DATA: Begin

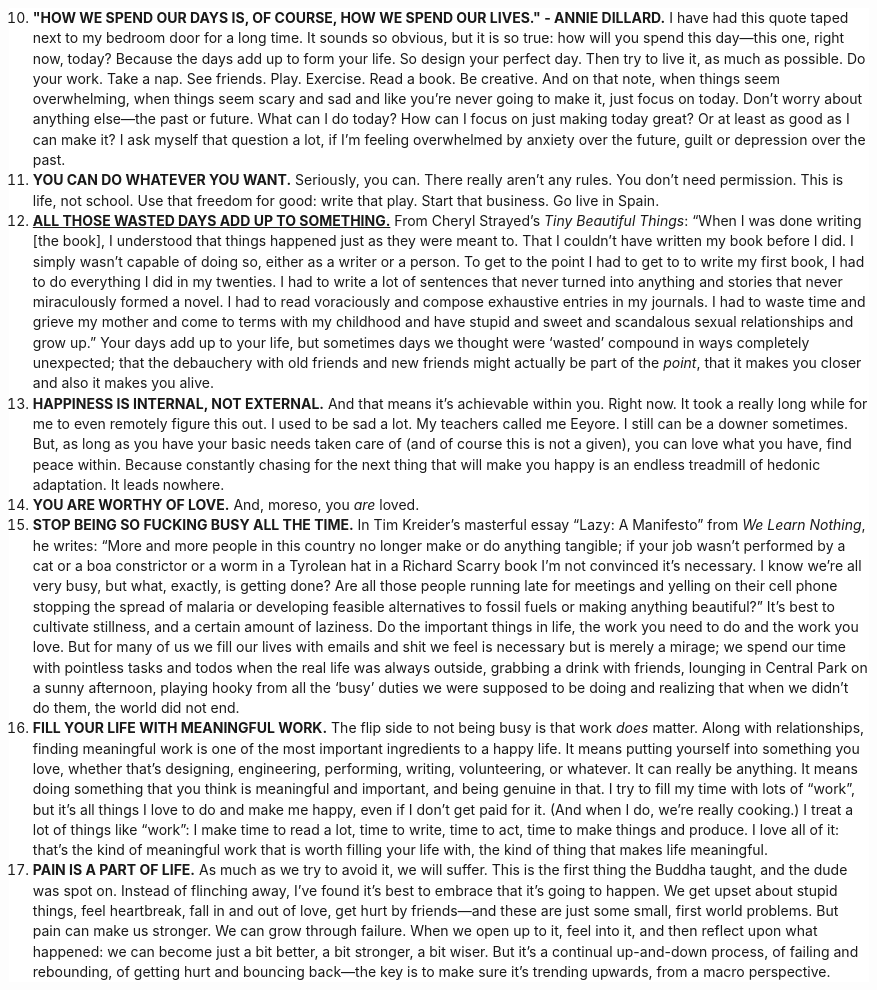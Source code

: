 10. **"HOW WE SPEND OUR DAYS IS, OF COURSE, HOW WE SPEND OUR LIVES." - ANNIE DILLARD.** I have had this quote taped next to my bedroom door for a long time. It sounds so obvious, but it is so true: how will you spend this day—this one, right now, today? Because the days add up to form your life. So design your perfect day. Then try to live it, as much as possible. Do your work. Take a nap. See friends. Play. Exercise. Read a book. Be creative. And on that note, when things seem overwhelming, when things seem scary and sad and like you’re never going to make it, just focus on today. Don’t worry about anything else—the past or future. What can I do today? How can I focus on just making today great? Or at least as good as I can make it? I ask myself that question a lot, if I’m feeling overwhelmed by anxiety over the future, guilt or depression over the past.
11. **YOU CAN DO WHATEVER YOU WANT.** Seriously, you can. There really aren’t any rules. You don’t need permission. This is life, not school. Use that freedom for good: write that play. Start that business. Go live in Spain.
12. **[ALL THOSE WASTED DAYS ADD UP TO SOMETHING.](/wasted)** From Cheryl Strayed’s *Tiny Beautiful Things*: “When I was done writing [the book], I understood that things happened just as they were meant to. That I couldn’t have written my book before I did. I simply wasn’t capable of doing so, either as a writer or a person. To get to the point I had to get to to write my first book, I had to do everything I did in my twenties. I had to write a lot of sentences that never turned into anything and stories that never miraculously formed a novel. I had to read voraciously and compose exhaustive entries in my journals. I had to waste time and grieve my mother and come to terms with my childhood and have stupid and sweet and scandalous sexual relationships and grow up.” Your days add up to your life, but sometimes days we thought were ‘wasted’ compound in ways completely unexpected; that the debauchery with old friends and new friends might actually be part of the *point*, that it makes you closer and also it makes you alive.
13. **HAPPINESS IS INTERNAL, NOT EXTERNAL.** And that means it’s achievable within you. Right now. It took a really long while for me to even remotely figure this out. I used to be sad a lot. My teachers called me Eeyore. I still can be a downer sometimes. But, as long as you have your basic needs taken care of (and of course this is not a given), you can love what you have, find peace within. Because constantly chasing for the next thing that will make you happy is an endless treadmill of hedonic adaptation. It leads nowhere.
14. **YOU ARE WORTHY OF LOVE.** And, moreso, you *are* loved.
15. **STOP BEING SO FUCKING BUSY ALL THE TIME.** In Tim Kreider’s masterful essay “Lazy: A Manifesto” from *We Learn Nothing*, he writes: “More and more people in this country no longer make or do anything tangible; if your job wasn’t performed by a cat or a boa constrictor or a worm in a Tyrolean hat in a Richard Scarry book I’m not convinced it’s necessary. I know we’re all very busy, but what, exactly, is getting done? Are all those people running late for meetings and yelling on their cell phone stopping the spread of malaria or developing feasible alternatives to fossil fuels or making anything beautiful?” It’s best to cultivate stillness, and a certain amount of laziness. Do the important things in life, the work you need to do and the work you love. But for many of us we fill our lives with emails and shit we feel is necessary but is merely a mirage; we spend our time with pointless tasks and todos when the real life was always outside, grabbing a drink with friends, lounging in Central Park on a sunny afternoon, playing hooky from all the ‘busy’ duties we were supposed to be doing and realizing that when we didn’t do them, the world did not end.
16. **FILL YOUR LIFE WITH MEANINGFUL WORK.**  The flip side to not being busy is that work *does* matter. Along with relationships, finding meaningful work is one of the most important ingredients to a happy life. It means putting yourself into something you love, whether that’s designing, engineering, performing, writing, volunteering, or whatever. It can really be anything. It means doing something that you think is meaningful and important, and being genuine in that. I try to fill my time with lots of “work”, but it’s all things I love to do and make me happy, even if I don’t get paid for it. (And when I do, we’re really cooking.) I treat a lot of things like “work”: I make time to read a lot, time to write, time to act, time to make things and produce. I love all of it: that’s the kind of meaningful work that is worth filling your life with, the kind of thing that makes life meaningful.
17. **PAIN IS A PART OF LIFE.** As much as we try to avoid it, we will suffer. This is the first thing the Buddha taught, and the dude was spot on. Instead of flinching away, I’ve found it’s best to embrace that it’s going to happen. We get upset about stupid things, feel heartbreak, fall in and out of love, get hurt by friends—and these are just some small, first world problems. But pain can make us stronger. We can grow through failure. When we open up to it, feel into it, and then reflect upon what happened: we can become just a bit better, a bit stronger, a bit wiser. But it’s a continual up-and-down process, of failing and rebounding, of getting hurt and bouncing back—the key is to make sure it’s trending upwards, from a macro perspective.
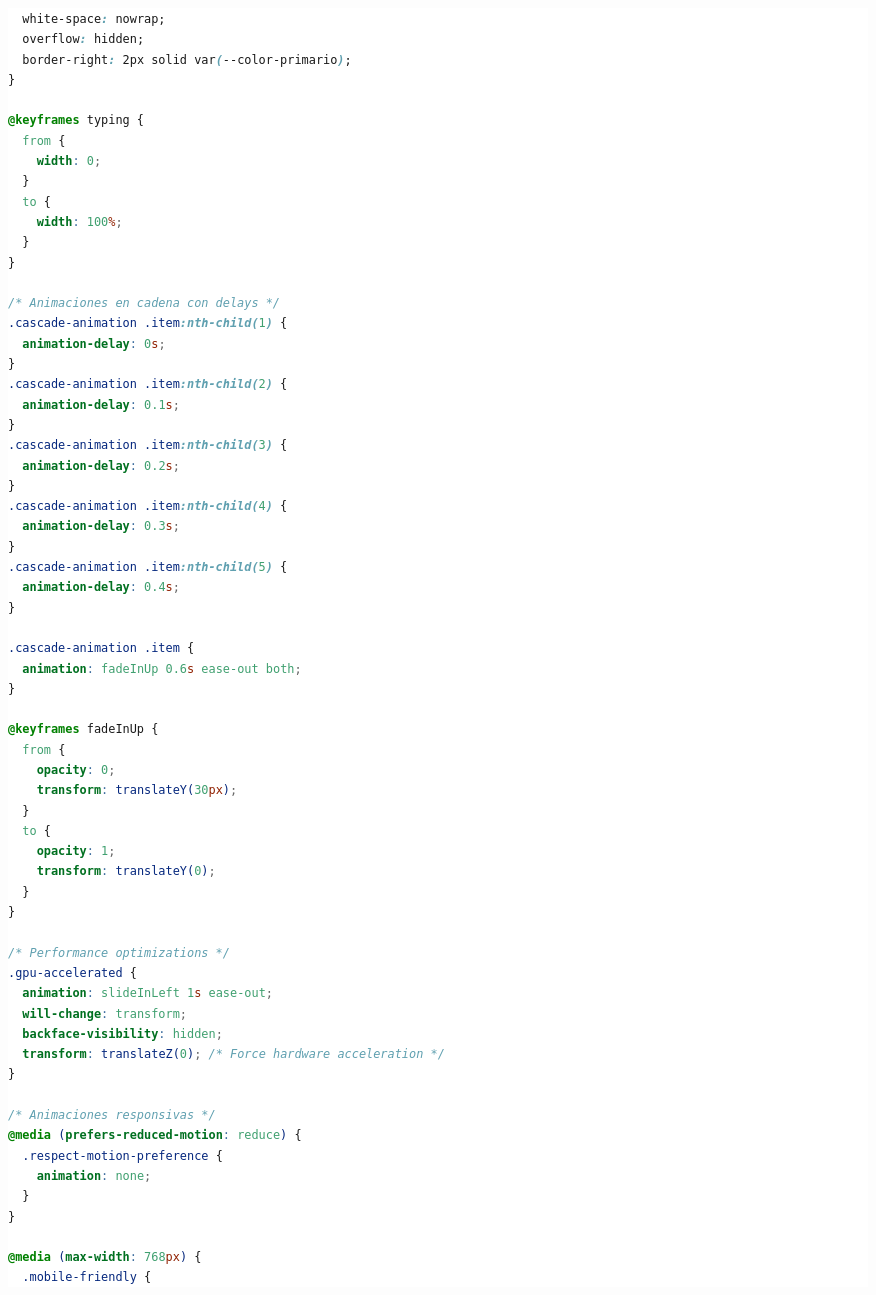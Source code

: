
 ```css
  white-space: nowrap;
  overflow: hidden;
  border-right: 2px solid var(--color-primario);
}

@keyframes typing {
  from {
    width: 0;
  }
  to {
    width: 100%;
  }
}

/* Animaciones en cadena con delays */
.cascade-animation .item:nth-child(1) {
  animation-delay: 0s;
}
.cascade-animation .item:nth-child(2) {
  animation-delay: 0.1s;
}
.cascade-animation .item:nth-child(3) {
  animation-delay: 0.2s;
}
.cascade-animation .item:nth-child(4) {
  animation-delay: 0.3s;
}
.cascade-animation .item:nth-child(5) {
  animation-delay: 0.4s;
}

.cascade-animation .item {
  animation: fadeInUp 0.6s ease-out both;
}

@keyframes fadeInUp {
  from {
    opacity: 0;
    transform: translateY(30px);
  }
  to {
    opacity: 1;
    transform: translateY(0);
  }
}

/* Performance optimizations */
.gpu-accelerated {
  animation: slideInLeft 1s ease-out;
  will-change: transform;
  backface-visibility: hidden;
  transform: translateZ(0); /* Force hardware acceleration */
}

/* Animaciones responsivas */
@media (prefers-reduced-motion: reduce) {
  .respect-motion-preference {
    animation: none;
  }
}

@media (max-width: 768px) {
  .mobile-friendly {
```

DATA: End

BRIEF: Every line of the data that includes the word "media" should be copied.

RESPONSE TO THE TASK:
@media (prefers-reduced-motion: reduce) {
@media (max-width: 768px) {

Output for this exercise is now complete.